Peut-on faire confiance aux smartphones chinois ?

Peut-on faire confiance aux smartphones chinois ?

Plébiscités pour leur prix, les smartphones chinois connaissent un succès sans précédent partout dans le monde. Au fil des années, les constructeurs de l’Empire du Milieu ont su proposer des produits de qualité, gage de performances élevées et de designs très innovants. Mais est-ce pour autant que l’on peut avoir confiance aux téléphones chinois ?

Des téléphones de qualité, mais pas loin d’être convaincants

En termes de fiabilité, des marques comme Huawei, OnePlus, Xiaomi ou encore Realme ont prouvé qu’ils sont capables de produire des smartphones dotés d’une excellente durée de vie. Leurs fiches techniques n’ont absolument rien à envier aux produits Apple ou Samsung.
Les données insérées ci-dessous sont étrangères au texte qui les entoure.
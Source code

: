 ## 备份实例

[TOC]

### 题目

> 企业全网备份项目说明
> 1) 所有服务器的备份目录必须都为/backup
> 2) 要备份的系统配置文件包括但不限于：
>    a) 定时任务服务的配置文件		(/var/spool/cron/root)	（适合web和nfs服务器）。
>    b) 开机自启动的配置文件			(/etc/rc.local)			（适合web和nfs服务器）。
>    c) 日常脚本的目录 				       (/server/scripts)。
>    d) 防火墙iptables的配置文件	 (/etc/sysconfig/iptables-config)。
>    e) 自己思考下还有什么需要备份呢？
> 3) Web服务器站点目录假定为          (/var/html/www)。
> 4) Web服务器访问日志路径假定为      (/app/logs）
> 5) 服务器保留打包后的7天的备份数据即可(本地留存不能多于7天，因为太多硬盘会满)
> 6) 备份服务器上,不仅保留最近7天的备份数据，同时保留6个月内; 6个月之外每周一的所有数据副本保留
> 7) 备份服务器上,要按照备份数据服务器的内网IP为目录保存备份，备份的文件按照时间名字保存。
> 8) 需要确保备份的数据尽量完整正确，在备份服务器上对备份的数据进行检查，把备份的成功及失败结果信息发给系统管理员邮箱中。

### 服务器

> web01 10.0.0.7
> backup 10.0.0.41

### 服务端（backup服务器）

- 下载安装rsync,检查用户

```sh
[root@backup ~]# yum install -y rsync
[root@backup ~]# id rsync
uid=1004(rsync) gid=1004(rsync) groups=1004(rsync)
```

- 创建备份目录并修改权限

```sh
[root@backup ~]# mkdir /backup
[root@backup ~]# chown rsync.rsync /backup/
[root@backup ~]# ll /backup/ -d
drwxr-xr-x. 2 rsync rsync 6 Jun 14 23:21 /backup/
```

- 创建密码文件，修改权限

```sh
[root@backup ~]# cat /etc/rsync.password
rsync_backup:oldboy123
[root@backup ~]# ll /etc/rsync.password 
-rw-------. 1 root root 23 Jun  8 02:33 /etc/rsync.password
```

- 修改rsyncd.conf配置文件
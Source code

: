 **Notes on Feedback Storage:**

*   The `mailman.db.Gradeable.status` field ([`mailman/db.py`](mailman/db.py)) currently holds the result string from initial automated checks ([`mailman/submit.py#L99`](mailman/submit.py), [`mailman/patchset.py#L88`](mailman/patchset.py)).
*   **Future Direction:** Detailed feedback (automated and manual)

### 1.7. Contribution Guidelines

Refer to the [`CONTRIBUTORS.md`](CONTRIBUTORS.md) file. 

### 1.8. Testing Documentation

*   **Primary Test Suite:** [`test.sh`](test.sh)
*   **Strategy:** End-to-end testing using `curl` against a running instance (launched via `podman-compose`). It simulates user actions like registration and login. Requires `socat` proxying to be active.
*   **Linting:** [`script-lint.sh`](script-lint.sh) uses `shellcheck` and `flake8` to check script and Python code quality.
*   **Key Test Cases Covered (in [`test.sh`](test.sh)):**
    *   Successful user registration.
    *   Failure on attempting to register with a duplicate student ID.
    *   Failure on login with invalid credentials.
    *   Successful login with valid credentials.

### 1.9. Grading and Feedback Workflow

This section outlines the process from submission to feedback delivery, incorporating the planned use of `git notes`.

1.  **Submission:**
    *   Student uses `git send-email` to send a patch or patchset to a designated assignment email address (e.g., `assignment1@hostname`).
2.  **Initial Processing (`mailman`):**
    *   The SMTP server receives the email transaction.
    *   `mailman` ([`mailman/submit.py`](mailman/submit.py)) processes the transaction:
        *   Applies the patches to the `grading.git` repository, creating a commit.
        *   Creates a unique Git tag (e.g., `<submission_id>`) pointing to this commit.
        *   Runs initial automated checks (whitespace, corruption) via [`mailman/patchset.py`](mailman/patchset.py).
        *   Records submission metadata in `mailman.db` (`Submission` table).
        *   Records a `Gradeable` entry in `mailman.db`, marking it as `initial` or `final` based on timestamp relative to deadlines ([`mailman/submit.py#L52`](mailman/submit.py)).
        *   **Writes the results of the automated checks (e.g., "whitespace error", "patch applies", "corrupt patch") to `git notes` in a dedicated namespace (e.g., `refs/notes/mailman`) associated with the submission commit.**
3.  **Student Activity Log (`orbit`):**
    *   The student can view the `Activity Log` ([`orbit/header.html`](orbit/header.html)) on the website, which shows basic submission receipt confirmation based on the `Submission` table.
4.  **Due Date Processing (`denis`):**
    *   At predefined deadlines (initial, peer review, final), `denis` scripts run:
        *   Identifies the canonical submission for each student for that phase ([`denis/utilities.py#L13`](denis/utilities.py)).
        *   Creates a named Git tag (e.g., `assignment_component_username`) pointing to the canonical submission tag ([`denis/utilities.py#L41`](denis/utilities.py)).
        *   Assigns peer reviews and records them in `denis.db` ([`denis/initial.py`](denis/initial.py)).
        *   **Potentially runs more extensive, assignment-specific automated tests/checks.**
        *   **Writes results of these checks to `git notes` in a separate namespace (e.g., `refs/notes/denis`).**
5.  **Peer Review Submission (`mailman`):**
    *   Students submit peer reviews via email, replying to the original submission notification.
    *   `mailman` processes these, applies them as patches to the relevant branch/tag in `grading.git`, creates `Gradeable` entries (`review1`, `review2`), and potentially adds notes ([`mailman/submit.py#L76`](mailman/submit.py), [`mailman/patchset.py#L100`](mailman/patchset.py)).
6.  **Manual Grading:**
Et en matière de prix, les Chinois ont une longueur d’avance sur leurs concurrents en proposant un excellent rapport qualité/prix.

Mais comme l’explique ce magazine en ligne, les smartphones chinois sont souvent livrés avec des applications préinstallées, réputées pour être trop intrusives. D’autres applications collectent carrément des données des utilisateurs, sans leur consentement. Par ailleurs, certains de ces téléphones affichent de la publicité directement dans l’interface, ce qui peut être déroutant, voire dérangeant. 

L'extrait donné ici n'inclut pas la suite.